◆ TASK TO CARRY OUT ◆
Wherever a line in the records below contains "requested", copy that line.

◆ Source texts of formatted documents ◆
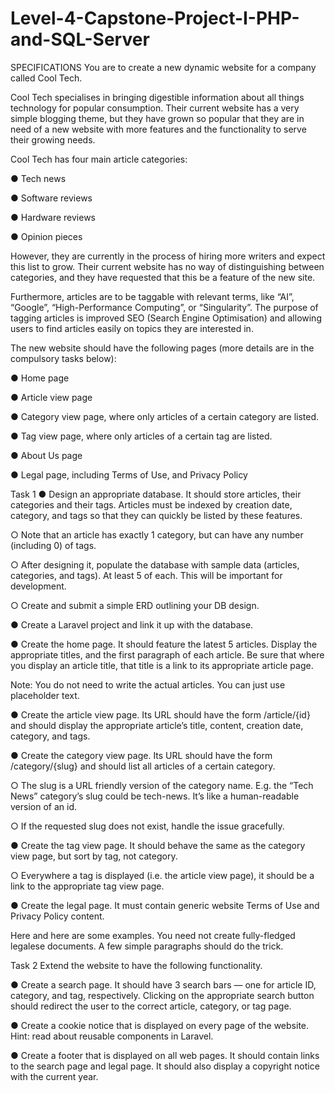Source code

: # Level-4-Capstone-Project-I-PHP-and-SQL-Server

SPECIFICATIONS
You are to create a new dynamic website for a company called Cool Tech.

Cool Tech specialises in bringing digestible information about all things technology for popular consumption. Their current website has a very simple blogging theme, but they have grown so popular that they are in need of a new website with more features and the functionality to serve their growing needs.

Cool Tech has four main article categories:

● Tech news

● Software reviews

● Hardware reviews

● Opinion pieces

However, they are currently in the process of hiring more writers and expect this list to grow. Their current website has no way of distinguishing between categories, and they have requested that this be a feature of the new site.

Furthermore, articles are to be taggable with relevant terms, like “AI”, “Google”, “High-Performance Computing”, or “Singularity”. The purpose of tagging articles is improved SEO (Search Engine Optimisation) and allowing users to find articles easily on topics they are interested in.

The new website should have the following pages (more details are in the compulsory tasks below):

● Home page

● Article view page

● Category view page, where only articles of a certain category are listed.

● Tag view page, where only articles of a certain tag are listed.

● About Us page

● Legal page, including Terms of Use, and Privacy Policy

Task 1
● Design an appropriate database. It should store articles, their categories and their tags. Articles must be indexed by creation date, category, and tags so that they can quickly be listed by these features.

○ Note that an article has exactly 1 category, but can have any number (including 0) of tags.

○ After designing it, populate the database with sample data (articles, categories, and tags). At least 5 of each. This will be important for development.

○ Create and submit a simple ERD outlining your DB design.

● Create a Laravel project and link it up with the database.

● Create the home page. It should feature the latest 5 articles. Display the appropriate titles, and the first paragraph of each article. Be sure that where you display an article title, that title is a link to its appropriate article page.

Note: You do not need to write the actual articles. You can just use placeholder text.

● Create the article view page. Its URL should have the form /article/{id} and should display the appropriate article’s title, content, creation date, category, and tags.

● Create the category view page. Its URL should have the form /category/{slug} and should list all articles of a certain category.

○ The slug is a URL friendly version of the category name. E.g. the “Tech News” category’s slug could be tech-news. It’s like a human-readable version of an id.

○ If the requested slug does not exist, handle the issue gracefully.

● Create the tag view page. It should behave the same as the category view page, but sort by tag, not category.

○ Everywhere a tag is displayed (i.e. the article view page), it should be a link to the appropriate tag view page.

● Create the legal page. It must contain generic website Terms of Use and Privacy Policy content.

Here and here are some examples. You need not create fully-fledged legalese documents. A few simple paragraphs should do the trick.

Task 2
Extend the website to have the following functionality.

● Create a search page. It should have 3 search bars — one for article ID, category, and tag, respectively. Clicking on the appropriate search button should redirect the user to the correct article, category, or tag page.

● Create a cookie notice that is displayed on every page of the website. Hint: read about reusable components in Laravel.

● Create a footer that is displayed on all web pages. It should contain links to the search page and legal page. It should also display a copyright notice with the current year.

* * *

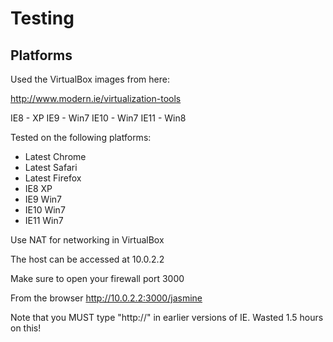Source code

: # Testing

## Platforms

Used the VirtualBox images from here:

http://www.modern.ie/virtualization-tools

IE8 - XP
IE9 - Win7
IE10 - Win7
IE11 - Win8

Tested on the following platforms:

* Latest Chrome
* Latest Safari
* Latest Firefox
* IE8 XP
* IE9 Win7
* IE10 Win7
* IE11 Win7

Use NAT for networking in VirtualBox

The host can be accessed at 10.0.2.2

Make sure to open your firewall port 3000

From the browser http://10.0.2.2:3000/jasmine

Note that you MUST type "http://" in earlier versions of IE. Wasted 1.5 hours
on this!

◆ THE COMPLETED TASK ◆
However, they are currently in the process of hiring more writers and expect this list to grow. Their current website has no way of distinguishing between categories, and they have requested that this be a feature of the new site.
○ If the requested slug does not exist, handle the issue gracefully.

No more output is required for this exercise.